What Does It Cost To Be an Obama Ambassador?

Feb 7, 2014 6:53pm

Upwards of a half a million dollars.

That’s what more than half of President Obama’s second-term political appointments raised for his re-election campaign, according to data gathered from the American Foreign Service Association and the Center For Responsive Politics.

Rewarding donors and political allies with ambassadorships is nothing new, but Obama vowed to buck the tradition, promising shortly after he was elected to “have civil servants, wherever possible, serve in these posts.”

“My expectation is that high quality civil servants are going to be rewarded,” he said in a January 2009 news conference.

In fact, Obama has rewarded political supporters plum ambassadorships more than his predecessors. So far, 37 percent of Obama’s appointments have been political, compared to 30 percent under George W. Bush and 28 percent under Bill Clinton.

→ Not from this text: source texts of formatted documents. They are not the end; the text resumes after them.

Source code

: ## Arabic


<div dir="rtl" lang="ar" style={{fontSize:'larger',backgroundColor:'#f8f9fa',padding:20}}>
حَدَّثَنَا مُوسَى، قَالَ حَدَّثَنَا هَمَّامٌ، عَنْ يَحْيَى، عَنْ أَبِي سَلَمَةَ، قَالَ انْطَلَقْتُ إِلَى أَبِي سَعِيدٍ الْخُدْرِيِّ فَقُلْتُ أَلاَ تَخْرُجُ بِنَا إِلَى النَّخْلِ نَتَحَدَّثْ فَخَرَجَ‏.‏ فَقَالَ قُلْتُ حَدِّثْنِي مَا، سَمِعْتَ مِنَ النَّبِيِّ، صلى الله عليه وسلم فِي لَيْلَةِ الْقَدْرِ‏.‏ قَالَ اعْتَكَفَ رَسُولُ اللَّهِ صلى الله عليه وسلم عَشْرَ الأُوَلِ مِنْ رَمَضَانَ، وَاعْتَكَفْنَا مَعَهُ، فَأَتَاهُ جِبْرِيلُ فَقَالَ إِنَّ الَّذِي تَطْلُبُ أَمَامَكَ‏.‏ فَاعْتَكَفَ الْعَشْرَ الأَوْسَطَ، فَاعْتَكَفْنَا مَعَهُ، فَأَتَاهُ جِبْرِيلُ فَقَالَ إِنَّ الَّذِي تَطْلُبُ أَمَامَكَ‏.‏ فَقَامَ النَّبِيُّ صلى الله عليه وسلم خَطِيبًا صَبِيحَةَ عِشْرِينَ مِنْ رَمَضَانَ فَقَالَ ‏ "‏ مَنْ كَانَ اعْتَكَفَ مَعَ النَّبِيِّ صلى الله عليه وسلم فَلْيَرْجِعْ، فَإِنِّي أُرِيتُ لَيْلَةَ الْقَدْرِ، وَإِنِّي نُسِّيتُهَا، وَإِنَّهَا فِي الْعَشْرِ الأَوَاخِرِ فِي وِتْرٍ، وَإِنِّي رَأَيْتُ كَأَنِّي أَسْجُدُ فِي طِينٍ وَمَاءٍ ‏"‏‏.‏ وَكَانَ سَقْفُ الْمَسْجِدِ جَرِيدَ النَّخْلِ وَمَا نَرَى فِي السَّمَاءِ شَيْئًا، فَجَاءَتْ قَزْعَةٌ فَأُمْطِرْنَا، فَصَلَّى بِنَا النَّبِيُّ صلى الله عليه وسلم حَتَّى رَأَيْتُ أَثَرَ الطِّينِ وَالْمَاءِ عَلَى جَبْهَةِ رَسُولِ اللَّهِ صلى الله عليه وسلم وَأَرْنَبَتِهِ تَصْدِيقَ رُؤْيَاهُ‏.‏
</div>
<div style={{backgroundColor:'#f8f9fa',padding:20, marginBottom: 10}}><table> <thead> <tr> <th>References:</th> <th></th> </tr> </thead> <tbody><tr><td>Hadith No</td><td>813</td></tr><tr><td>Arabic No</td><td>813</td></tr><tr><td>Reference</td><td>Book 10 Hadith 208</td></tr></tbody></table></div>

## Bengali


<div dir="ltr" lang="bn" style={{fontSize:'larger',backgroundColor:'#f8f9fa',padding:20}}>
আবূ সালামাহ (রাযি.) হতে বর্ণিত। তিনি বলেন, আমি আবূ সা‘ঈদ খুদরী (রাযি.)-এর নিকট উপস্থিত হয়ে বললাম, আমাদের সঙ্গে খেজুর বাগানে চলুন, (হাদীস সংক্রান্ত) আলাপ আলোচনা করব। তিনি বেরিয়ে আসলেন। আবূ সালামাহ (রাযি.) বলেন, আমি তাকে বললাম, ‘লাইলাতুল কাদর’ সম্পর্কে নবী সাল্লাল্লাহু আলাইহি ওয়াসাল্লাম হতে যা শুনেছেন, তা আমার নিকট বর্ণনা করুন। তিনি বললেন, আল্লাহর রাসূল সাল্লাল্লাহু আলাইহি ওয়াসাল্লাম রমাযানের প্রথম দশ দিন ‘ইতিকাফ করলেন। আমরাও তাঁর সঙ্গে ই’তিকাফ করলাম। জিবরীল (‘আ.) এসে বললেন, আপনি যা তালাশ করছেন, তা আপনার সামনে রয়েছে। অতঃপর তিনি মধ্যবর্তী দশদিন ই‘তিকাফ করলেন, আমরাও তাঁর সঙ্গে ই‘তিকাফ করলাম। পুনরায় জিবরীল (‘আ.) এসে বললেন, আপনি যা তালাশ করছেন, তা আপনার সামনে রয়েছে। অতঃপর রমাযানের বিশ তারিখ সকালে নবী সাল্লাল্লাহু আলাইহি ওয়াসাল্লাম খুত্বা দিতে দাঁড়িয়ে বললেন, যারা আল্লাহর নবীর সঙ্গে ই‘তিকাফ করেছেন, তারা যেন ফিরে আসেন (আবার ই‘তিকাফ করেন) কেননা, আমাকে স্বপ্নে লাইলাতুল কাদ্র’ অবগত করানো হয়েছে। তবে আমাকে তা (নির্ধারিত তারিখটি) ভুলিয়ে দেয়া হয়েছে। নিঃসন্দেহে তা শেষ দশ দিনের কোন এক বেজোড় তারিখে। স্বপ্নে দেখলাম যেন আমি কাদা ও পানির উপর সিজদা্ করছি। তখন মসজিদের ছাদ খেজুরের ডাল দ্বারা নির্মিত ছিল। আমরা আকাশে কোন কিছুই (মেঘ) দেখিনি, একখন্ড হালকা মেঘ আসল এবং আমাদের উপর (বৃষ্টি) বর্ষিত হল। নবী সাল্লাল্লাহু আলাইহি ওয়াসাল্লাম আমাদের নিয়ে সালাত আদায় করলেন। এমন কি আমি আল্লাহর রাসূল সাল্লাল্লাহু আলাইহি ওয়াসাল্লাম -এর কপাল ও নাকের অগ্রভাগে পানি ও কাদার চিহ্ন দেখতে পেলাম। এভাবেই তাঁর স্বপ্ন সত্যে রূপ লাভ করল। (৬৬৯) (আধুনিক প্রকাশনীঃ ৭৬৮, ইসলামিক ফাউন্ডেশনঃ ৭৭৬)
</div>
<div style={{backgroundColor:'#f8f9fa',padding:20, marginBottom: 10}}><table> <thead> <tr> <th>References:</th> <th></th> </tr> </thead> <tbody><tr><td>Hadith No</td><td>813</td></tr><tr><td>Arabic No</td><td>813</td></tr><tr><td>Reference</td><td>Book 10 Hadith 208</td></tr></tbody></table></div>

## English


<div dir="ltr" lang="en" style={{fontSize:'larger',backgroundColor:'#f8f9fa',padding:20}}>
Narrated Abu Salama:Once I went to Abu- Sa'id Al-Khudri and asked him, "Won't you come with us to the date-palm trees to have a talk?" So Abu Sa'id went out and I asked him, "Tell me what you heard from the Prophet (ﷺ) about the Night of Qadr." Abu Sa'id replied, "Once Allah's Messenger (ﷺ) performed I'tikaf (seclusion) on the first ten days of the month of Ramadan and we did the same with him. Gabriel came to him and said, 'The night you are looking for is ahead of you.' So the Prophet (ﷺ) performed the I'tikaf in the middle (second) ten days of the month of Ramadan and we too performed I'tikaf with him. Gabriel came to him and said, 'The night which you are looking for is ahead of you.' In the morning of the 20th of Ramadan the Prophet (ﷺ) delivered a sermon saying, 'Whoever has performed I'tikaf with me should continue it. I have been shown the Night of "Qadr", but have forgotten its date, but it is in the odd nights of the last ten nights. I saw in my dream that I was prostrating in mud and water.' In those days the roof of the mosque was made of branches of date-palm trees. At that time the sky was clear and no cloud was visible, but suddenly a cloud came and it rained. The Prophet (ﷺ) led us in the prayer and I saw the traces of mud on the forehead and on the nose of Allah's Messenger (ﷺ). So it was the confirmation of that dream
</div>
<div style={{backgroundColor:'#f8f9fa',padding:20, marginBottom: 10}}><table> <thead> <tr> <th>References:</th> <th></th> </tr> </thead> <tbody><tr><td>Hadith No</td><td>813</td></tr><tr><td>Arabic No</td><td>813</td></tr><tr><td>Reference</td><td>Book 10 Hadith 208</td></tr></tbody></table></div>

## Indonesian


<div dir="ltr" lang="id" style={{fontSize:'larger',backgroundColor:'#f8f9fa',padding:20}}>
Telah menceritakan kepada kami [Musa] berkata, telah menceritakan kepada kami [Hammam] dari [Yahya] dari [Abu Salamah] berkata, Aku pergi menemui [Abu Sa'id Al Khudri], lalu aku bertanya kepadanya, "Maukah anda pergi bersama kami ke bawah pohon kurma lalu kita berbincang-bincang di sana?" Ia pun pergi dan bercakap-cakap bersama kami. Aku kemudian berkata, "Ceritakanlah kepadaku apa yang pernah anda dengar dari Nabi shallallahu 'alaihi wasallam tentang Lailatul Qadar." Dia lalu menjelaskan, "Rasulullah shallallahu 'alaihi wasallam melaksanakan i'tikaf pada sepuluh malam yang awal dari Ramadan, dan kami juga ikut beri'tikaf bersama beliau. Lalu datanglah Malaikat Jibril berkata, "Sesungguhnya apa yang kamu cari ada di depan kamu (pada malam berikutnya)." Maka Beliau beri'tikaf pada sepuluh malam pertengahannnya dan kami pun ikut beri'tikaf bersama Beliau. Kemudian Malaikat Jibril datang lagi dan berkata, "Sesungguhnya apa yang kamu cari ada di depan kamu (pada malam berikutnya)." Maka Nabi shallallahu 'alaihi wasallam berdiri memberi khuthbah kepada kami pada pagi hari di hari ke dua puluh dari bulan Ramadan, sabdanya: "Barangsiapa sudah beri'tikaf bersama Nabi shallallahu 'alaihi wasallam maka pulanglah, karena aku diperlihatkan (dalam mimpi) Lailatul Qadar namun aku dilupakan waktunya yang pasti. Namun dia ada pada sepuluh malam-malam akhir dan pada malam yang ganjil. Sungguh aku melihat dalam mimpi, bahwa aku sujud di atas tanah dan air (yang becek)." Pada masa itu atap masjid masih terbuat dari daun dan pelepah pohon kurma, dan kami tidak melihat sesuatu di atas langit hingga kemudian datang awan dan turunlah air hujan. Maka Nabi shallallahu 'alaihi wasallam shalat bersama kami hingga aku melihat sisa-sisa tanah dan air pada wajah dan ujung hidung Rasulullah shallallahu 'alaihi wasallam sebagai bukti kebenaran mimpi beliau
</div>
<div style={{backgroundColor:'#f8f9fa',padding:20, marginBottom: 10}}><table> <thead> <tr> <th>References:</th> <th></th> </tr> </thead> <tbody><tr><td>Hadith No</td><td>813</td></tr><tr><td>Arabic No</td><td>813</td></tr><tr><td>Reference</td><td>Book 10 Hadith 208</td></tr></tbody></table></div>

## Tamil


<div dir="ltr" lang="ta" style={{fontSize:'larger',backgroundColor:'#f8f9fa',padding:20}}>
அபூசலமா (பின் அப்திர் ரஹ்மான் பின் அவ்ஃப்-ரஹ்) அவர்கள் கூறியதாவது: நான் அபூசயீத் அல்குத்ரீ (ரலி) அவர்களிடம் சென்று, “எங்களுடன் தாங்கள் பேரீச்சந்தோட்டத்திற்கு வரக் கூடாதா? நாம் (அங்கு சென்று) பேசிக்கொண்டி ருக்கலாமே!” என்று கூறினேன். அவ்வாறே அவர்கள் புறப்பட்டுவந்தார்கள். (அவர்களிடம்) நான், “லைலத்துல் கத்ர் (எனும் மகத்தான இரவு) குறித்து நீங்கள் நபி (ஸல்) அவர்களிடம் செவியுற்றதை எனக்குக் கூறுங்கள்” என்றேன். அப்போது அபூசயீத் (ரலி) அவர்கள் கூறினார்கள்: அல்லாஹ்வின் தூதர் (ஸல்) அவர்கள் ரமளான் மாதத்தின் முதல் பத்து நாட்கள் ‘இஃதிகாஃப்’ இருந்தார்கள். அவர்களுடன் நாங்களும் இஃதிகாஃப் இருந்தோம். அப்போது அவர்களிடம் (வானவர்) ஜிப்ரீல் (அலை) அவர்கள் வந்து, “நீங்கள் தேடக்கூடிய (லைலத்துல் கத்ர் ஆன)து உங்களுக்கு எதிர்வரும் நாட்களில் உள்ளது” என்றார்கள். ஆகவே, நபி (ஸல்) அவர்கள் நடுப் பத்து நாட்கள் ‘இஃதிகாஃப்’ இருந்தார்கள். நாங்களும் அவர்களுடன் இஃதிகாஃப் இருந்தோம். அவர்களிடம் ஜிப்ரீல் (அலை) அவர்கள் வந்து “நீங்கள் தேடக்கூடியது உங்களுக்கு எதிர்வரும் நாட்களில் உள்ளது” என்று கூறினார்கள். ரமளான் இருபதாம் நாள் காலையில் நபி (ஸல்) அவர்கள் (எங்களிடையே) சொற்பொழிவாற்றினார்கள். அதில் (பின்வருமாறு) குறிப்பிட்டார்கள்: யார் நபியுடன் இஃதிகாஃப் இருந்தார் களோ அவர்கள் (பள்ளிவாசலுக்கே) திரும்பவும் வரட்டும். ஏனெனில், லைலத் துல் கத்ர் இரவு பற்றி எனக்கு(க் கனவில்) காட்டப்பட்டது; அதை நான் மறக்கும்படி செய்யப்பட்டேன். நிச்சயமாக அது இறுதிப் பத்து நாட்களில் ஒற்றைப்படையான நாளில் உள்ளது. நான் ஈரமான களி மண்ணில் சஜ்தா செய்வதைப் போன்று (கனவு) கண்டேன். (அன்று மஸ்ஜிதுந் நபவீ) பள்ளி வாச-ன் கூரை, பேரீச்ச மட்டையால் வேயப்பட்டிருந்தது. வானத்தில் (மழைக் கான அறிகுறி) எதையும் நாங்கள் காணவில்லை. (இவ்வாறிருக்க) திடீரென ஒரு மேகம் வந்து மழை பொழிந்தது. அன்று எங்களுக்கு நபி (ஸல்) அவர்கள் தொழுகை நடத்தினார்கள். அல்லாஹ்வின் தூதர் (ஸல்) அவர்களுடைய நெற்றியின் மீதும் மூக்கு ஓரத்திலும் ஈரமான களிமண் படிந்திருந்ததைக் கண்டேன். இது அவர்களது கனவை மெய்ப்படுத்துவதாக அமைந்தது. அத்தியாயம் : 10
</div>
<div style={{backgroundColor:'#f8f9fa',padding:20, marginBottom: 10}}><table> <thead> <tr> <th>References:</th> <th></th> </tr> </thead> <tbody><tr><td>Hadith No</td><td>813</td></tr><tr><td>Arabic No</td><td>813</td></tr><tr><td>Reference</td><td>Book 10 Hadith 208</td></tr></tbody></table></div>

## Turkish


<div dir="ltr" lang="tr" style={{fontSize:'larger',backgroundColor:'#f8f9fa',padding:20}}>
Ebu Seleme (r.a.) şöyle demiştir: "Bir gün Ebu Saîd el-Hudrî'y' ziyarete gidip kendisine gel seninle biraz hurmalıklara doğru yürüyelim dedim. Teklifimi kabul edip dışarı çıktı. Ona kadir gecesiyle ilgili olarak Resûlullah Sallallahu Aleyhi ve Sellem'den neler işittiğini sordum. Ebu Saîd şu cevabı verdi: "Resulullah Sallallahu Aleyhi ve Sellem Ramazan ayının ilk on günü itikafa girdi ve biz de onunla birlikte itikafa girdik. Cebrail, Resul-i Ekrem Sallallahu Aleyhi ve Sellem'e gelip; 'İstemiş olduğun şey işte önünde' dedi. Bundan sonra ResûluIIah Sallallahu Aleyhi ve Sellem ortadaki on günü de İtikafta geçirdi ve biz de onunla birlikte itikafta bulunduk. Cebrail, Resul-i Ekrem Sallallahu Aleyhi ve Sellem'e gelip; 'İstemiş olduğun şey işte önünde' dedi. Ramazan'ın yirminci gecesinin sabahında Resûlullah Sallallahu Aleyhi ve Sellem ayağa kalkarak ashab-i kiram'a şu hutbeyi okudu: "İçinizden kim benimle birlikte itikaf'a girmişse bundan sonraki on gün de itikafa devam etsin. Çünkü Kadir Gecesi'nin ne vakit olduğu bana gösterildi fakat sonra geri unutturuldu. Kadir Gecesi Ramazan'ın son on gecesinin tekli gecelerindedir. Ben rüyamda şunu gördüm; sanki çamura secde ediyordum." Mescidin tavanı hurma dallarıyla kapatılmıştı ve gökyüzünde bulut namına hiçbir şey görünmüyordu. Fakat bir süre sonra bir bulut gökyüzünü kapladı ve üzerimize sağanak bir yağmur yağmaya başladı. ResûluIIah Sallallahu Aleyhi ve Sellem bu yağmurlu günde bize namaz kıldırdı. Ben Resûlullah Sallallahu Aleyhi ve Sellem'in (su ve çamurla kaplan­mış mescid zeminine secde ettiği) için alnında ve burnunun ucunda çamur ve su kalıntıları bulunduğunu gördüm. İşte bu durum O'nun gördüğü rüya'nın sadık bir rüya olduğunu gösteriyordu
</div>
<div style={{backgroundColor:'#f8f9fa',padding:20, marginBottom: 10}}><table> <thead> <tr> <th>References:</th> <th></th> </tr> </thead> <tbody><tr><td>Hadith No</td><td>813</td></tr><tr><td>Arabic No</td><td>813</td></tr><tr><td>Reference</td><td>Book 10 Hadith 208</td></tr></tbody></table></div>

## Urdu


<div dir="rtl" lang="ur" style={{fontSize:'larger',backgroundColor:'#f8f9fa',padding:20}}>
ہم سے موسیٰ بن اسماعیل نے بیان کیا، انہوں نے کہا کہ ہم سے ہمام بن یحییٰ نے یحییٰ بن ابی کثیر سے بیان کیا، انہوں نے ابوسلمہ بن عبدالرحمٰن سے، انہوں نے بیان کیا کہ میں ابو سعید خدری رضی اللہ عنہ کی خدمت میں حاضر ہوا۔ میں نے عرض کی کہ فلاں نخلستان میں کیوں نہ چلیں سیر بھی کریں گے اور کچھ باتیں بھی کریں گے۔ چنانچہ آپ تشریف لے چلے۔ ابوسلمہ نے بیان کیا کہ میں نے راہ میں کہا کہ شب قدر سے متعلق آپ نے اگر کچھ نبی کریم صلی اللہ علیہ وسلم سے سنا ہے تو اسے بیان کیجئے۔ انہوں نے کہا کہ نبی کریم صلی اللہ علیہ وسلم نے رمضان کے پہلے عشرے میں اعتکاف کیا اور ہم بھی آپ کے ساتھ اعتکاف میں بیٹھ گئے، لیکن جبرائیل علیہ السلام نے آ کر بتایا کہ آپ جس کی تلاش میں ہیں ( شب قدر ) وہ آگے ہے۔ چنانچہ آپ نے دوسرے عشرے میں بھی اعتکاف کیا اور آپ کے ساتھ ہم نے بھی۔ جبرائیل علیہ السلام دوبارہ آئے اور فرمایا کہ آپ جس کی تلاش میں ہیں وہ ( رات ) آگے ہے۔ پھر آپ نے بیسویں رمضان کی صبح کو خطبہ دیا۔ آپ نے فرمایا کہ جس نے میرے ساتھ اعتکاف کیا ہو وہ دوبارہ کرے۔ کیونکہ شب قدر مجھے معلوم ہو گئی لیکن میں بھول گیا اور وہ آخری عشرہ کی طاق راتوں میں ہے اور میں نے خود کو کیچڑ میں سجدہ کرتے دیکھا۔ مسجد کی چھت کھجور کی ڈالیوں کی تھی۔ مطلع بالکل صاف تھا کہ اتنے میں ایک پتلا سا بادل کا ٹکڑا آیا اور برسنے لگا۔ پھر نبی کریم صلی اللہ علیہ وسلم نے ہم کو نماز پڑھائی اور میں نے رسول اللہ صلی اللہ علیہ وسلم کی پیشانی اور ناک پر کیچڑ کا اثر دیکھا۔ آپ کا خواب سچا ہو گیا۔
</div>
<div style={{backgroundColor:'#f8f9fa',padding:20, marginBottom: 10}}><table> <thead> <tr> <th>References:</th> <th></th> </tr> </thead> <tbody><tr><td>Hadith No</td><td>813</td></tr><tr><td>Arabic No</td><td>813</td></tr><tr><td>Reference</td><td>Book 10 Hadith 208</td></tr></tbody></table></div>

In his second term, Obama has named more political than career appointments, 39 versus 36. Twenty of his political appointments raised more than $500,000 for his 2012 campaign.

The administration today defended the practice.

“Over the course of history, there have been many, many ambassadors who have come from outside of the career paths who’ve been very successful,” State Department spokeswoman Jen Psaki told ABC News. “There are many who have been very successful serving in these roles in countries around the world, and that’s part of the reason why this will continue.”

Fundraising aside, the qualifications of Obama’s big bundler nominees are being called into question after several of them flopped their confirmation hearings. The question and answer sessions were so embarrassing, it may give future presidents pause about continuing the tradition of rewarding donors with diplomatic posts.

Noah Mamet, Obama’s choice for ambassador to Argentina, it turns out, has never set foot in the country. “I haven’t had the opportunity yet to be there,” Mamet revealed when he appeared Thursday before the Senate Foreign Relations Committee. “I’ve traveled pretty extensively around the world, but I haven’t yet had a chance.”

In a hearing last month, George Tsunis, the founder, chairman and CEO of Chartwell Hotels, bungled basic facts about Norway, where he has been tapped to serve as ambassador.

Tsunis, who copped to never having been to Norway, described the country, a monarchy, as having a president.

And Colleen Bell, a soap opera producer, who has been nominated for ambassador to Hungary, had a hard time identifying the U.S. strategic interests in the central European country.